I’ve taken this lesson from Du Bois. In one magical sentence in his biography of John Brown, he writes, “Of all inspiration which America owes Africa, however, the greatest by far is the score of heroic men whom the sorrows of dark children have called to unselfish devotion and heroic self-realization…above all, John Brown.” An “inspiration,” a “call[ing]” to “unselfish” acts, to acts that will ultimately result in the undoing of his self, John Brown’s life, a life dedicated to the death of whiteness, is structured by an impossible debt to Africa. To be inspired to the abolition of whiteness entails assuming a debt to blackness that can never be cancelled or repaid. In this sense, we might read Du Bois’ willingness to memorialize Brown’s life not as a yet another hagiography but as a kind of debt forgiveness, an act of impossible generosity that, again, can never be paid back. And Du Bois doesn’t demand repayment. Just more John Browns—which is to say, more inspiration from, and more impossible debt to, what he names “Africa.”

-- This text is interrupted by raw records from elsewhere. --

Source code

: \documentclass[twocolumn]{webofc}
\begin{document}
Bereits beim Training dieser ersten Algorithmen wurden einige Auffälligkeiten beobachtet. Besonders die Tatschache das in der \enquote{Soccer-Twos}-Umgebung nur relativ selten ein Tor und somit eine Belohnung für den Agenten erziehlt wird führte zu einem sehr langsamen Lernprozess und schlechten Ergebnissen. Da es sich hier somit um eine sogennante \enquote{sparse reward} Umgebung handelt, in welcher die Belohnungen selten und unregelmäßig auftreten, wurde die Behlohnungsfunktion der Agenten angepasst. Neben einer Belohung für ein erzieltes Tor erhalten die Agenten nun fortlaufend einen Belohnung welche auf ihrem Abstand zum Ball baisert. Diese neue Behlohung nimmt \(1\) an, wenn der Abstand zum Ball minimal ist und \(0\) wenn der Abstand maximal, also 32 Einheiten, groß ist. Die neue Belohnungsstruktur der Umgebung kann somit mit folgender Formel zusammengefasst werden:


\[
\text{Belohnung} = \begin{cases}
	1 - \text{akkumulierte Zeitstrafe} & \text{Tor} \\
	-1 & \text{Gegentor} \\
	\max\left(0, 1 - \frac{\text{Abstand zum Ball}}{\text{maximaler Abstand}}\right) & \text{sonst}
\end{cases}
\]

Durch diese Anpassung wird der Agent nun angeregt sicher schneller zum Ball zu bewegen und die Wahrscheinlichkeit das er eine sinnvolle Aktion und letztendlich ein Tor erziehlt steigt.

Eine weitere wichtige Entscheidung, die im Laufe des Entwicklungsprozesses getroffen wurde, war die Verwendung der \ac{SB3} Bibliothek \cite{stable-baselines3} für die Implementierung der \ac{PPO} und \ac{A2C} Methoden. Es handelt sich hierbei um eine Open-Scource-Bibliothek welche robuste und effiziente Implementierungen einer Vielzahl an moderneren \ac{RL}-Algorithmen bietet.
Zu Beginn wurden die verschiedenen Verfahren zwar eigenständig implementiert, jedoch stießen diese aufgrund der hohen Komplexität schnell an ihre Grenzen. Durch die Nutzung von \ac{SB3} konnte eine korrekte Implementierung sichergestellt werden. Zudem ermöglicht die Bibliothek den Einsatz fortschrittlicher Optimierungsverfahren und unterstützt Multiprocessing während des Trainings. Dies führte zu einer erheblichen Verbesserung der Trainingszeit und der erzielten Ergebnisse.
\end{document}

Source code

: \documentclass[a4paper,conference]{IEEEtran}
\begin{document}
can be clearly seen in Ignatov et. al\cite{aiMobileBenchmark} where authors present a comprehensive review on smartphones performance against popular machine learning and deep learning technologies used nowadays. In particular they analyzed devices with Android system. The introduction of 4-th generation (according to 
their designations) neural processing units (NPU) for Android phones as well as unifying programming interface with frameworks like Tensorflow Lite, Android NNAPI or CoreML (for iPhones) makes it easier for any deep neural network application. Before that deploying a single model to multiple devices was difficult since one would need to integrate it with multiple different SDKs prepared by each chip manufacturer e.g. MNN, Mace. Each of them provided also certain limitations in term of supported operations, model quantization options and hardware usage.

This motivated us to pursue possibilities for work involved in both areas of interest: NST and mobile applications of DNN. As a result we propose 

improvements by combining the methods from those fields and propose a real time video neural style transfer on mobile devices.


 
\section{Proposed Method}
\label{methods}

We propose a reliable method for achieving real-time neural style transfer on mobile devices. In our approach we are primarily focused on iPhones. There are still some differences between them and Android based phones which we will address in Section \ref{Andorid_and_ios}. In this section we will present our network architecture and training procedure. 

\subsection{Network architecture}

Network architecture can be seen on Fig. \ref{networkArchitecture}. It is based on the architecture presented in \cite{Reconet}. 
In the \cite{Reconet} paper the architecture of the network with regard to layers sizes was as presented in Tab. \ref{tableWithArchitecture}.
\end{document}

Again, my point isn’t exculpation. Far from it. It’s rather to suggest that Perry’s trajectory lays bare a structuring feature of white anti-racist politics in our white-supremacist world, a feature whose import vastly exceeds the representational problematics of cultural politics. Operating in a zone of indistinction—where appropriation and self-alienation, giving-away and taking-again, collapse into one another—white self-abolition names an impossible politics that remains, nonetheless, the only possible politics for white folk. A pessimistic politics that only persists through the generosity of those from whom whiteness only ever takes.